I knew that phone call was no good, I had not heard from my husband in 5 days.
It is a fuzzy but clear memory.
My daddy woke me up to tell me I had visitors. My dad is a strong man, at 6’3 and 240 I’ve never seen him show fear. That morning, just a little after 5am, he was different.
I put on my red USMC sweatshirt and headed downstairs. I knew what I was about to see. Before me stood a Navy chaplain and two United States Marines. One shook my hand and began to speak, he had a terrible stutter. I didn’t hear everything he said, I lost all of my senses momentarily, but I heard enough. With my left hand on my pregnant USMC covered stomach, and the other in the chaplain’s hand I gritted my teeth and stared him straight in the eye.

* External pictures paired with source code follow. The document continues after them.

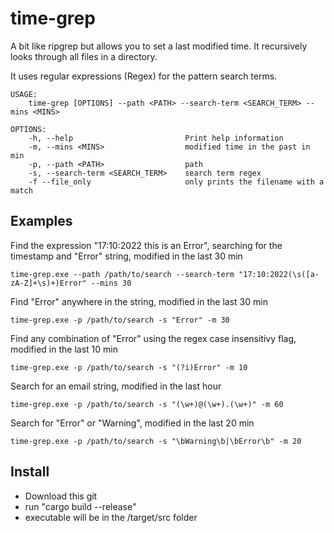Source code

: # time-grep

A bit like ripgrep but allows you to set a last modified time. It recursively looks through all files in a directory.

It uses regular expressions (Regex) for the pattern search terms.

    USAGE:
        time-grep [OPTIONS] --path <PATH> --search-term <SEARCH_TERM> --mins <MINS>

    OPTIONS:
        -h, --help                         Print help information
        -m, --mins <MINS>                  modified time in the past in min
        -p, --path <PATH>                  path
        -s, --search-term <SEARCH_TERM>    search term regex
        -f --file_only                     only prints the filename with a match

## Examples
    
Find the expression "17:10:2022 this is an Error", searching for the timestamp and "Error" string, modified in the last 30 min

    time-grep.exe --path /path/to/search --search-term "17:10:2022(\s([a-zA-Z]+\s)+)Error" --mins 30 

Find "Error" anywhere in the string, modified in the last 30 min

    time-grep.exe -p /path/to/search -s "Error" -m 30

Find any combination of "Error" using the regex case insensitivy flag, modified in the last 10 min

    time-grep.exe -p /path/to/search -s "(?i)Error" -m 10

Search for an email string, modified in the last hour

    time-grep.exe -p /path/to/search -s "(\w+)@(\w+).(\w+)" -m 60

Search for "Error" or "Warning", modified in the last 20 min

    time-grep.exe -p /path/to/search -s "\bWarning\b|\bError\b" -m 20

## Install

- Download this git
- run "cargo build --release"
- executable will be in the /target/src folder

He had a whole scripted line to read me but I didn’t need to hear that. “Your husband, Cpl. Matthew Conley, was killed in action…” I asked him if he was sure, he stuttered,”Y-y-yes ma’am.” He walked me to my mothers sofa to sit. I looked around the room. My parents and Matthew’s family were all crying. I remember Matthew’s father sobbing to me. I don’t remember crying, it was like a terrible scene from a horror story. I couldn’t hear the Marine in front of me any longer or the sobs and sniffles around me.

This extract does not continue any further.